Originally, more than 3,500 Anniston residents accused Monsanto of dumping

toxic pollutants into local waterways and then hiding their dangers.

Calhoun County Circuit Judge Laird said he did not know how many

plaintiffs would be eliminated from the case as a result of his ruling

Tuesday.

Jury selection for the trial resumed Wednesday.

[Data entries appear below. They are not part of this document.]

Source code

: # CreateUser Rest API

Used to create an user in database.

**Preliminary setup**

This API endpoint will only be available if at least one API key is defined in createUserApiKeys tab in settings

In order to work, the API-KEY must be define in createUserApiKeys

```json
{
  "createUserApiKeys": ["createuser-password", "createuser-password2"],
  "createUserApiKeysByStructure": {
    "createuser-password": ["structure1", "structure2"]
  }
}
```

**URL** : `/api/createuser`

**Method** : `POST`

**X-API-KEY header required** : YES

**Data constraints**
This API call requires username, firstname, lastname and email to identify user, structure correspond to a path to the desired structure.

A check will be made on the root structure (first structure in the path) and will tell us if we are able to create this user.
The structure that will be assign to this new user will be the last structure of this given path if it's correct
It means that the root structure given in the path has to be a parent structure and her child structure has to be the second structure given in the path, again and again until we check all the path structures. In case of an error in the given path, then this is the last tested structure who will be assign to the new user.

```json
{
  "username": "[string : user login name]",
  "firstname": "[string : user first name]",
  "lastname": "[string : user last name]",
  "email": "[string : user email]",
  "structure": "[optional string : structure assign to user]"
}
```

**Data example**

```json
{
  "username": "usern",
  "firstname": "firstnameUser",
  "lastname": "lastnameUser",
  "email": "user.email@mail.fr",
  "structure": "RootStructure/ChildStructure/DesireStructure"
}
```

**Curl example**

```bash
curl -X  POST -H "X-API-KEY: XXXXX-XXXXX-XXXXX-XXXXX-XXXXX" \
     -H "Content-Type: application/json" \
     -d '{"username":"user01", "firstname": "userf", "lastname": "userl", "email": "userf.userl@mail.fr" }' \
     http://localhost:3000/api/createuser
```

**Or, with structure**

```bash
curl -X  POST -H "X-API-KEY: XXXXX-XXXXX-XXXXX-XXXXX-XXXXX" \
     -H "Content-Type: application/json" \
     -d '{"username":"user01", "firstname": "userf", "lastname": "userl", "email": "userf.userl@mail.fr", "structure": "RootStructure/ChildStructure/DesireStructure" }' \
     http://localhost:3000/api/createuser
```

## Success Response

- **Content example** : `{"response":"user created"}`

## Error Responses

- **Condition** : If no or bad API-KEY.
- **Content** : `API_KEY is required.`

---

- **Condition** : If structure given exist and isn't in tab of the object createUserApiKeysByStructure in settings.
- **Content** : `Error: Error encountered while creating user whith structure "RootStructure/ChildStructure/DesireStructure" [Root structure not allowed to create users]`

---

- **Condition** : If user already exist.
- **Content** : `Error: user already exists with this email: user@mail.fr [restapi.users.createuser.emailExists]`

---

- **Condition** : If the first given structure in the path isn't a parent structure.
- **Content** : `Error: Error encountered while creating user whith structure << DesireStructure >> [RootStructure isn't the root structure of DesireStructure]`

The class-action lawsuit contends that polychlorinated biphenyls, or PCBs,

produced at the plant from 1929 to 1971 and released into waterways are

highly toxic chemicals that harm humans, animals, and fish and persist for

decades.

Laird based his decision on a state Supreme Court ruling last year that said

people exposed to dangerous chemicals could not sue for medical monitoring

when they had no apparent injuries.

The high court, ruling in a similar case against Monsanto, also noted that

state law requires a present illness before a plaintiff may recover monetary

damages.

There was no comment on the ruling from attorneys for the residents or for

Solutia Inc., the Monsanto spin-off company that now owns the Anniston plant

and is also named in the suit.

The plaintiffs are seeking monetary compensation for personal injury and

property damage as well as removal of PCBs from their property, local

waterways, and other land in Anniston, 66 miles east of Birmingham.

Solutia officials maintain there is no credible evidence that PCBs made

anyone sick. They also say the chemicals will be cleaned up according to

plans to be developed by state and federal regulators.